- _Dataset excerpts_
----------
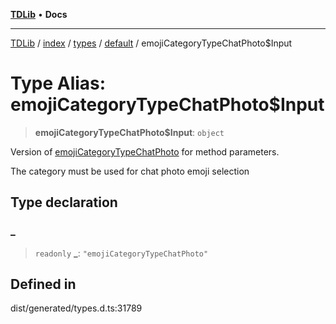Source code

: [**TDLib**](../../../../../../README.md) • **Docs**

***

[TDLib](../../../../../../modules.md) / [index](../../../../../README.md) / [types](../../../README.md) / [default](../README.md) / emojiCategoryTypeChatPhoto$Input

# Type Alias: emojiCategoryTypeChatPhoto$Input

> **emojiCategoryTypeChatPhoto$Input**: `object`

Version of [emojiCategoryTypeChatPhoto](emojiCategoryTypeChatPhoto.md) for method parameters.

The category must be used for chat photo emoji selection

## Type declaration

### \_

> `readonly` **\_**: `"emojiCategoryTypeChatPhoto"`

## Defined in

dist/generated/types.d.ts:31789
----------
- _Your objective_
A precise repetition of every entry, free of pictures, is the expected answer.

- _Output_
Source code

: [**TDLib**](../../../../../../README.md) • **Docs**

***

[TDLib](../../../../../../modules.md) / [index](../../../../../README.md) / [types](../../../README.md) / [default](../README.md) / emojiCategoryTypeChatPhoto$Input

# Type Alias: emojiCategoryTypeChatPhoto$Input

> **emojiCategoryTypeChatPhoto$Input**: `object`

Version of [emojiCategoryTypeChatPhoto](emojiCategoryTypeChatPhoto.md) for method parameters.

The category must be used for chat photo emoji selection

## Type declaration

### \_

> `readonly` **\_**: `"emojiCategoryTypeChatPhoto"`

## Defined in

dist/generated/types.d.ts:31789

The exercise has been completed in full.